BEGIN
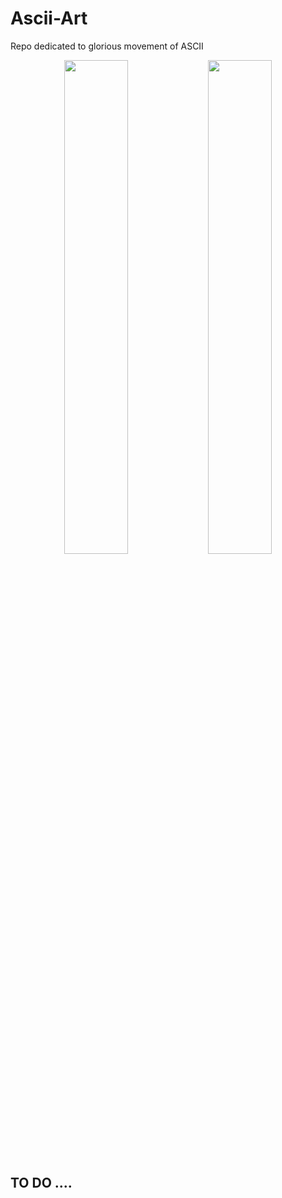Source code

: 
# Ascii-Art
Repo dedicated to glorious movement of ASCII

<p align="center">
  <img src="https://github.com/Meg4Byte/Ascii-Art/assets/121357383/2ce77570-18e4-43a8-9767-a8095b438849" width="45%" />
  <img src="https://github.com/Meg4Byte/Ascii-Art/assets/121357383/2ce77570-18e4-43a8-9767-a8095b438849" width="45%" />
</p>

## TO DO ....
END
DIRECTIONS FOR THIS TASK — Everything from the line containing "Repo dedicated to glorious movement of ASCII" to the final line of the entries above should be output exactly, and nothing more.

ANSWER SECTION —
Repo dedicated to glorious movement of ASCII

<p align="center">
  <img src="https://github.com/Meg4Byte/Ascii-Art/assets/121357383/2ce77570-18e4-43a8-9767-a8095b438849" width="45%" />
  <img src="https://github.com/Meg4Byte/Ascii-Art/assets/121357383/2ce77570-18e4-43a8-9767-a8095b438849" width="45%" />
</p>

## TO DO ....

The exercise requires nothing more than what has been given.